**EXERCISE GOAL:** Where does "Created" appear in the data? Return each line that holds it.

(Source texts of formatted documents)
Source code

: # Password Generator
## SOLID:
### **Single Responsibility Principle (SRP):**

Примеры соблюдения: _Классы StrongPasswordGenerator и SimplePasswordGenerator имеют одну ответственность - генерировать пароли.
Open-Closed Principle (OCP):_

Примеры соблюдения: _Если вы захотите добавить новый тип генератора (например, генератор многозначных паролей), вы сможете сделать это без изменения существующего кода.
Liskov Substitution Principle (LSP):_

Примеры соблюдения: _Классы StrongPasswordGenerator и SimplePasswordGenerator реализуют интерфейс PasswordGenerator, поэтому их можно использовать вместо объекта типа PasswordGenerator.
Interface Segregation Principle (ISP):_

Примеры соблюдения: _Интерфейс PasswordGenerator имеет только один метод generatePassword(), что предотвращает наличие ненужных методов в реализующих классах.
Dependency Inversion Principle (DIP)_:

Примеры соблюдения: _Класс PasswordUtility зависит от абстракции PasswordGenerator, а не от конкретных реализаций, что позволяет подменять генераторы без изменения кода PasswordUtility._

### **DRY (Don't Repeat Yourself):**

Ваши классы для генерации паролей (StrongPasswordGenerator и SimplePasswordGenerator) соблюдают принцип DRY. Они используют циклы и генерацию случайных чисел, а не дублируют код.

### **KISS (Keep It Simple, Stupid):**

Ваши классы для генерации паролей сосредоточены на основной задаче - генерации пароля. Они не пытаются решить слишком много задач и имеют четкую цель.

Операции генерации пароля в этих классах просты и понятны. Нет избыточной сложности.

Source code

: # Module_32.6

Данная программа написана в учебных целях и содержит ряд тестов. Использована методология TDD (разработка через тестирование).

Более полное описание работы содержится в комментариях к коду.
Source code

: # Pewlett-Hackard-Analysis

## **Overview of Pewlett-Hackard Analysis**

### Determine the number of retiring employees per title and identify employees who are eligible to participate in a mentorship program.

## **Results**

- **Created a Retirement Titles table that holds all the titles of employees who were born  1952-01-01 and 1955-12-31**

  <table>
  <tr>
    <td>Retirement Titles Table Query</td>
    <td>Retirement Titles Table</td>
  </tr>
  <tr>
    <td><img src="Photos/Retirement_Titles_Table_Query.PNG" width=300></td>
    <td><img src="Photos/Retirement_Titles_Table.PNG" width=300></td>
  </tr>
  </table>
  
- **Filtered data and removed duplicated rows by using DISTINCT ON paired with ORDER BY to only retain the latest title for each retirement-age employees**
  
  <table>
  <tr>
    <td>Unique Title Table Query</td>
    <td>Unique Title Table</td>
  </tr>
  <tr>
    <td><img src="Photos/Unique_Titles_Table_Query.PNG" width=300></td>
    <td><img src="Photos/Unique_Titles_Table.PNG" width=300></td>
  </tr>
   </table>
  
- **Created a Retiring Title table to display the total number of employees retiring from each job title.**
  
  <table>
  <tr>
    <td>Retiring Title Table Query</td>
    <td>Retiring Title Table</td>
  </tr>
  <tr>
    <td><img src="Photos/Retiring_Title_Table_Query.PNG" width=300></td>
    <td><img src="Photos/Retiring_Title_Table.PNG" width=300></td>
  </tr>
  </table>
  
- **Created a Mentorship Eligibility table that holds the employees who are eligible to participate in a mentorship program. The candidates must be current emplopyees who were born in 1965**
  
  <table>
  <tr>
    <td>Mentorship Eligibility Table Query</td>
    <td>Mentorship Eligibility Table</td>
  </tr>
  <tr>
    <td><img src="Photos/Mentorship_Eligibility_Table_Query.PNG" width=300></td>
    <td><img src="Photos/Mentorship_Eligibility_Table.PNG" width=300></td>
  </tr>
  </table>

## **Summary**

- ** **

**YOUR RESPONSE:**
- **Created a Retirement Titles table that holds all the titles of employees who were born  1952-01-01 and 1955-12-31**
- **Created a Retiring Title table to display the total number of employees retiring from each job title.**
- **Created a Mentorship Eligibility table that holds the employees who are eligible to participate in a mentorship program. The candidates must be current emplopyees who were born in 1965**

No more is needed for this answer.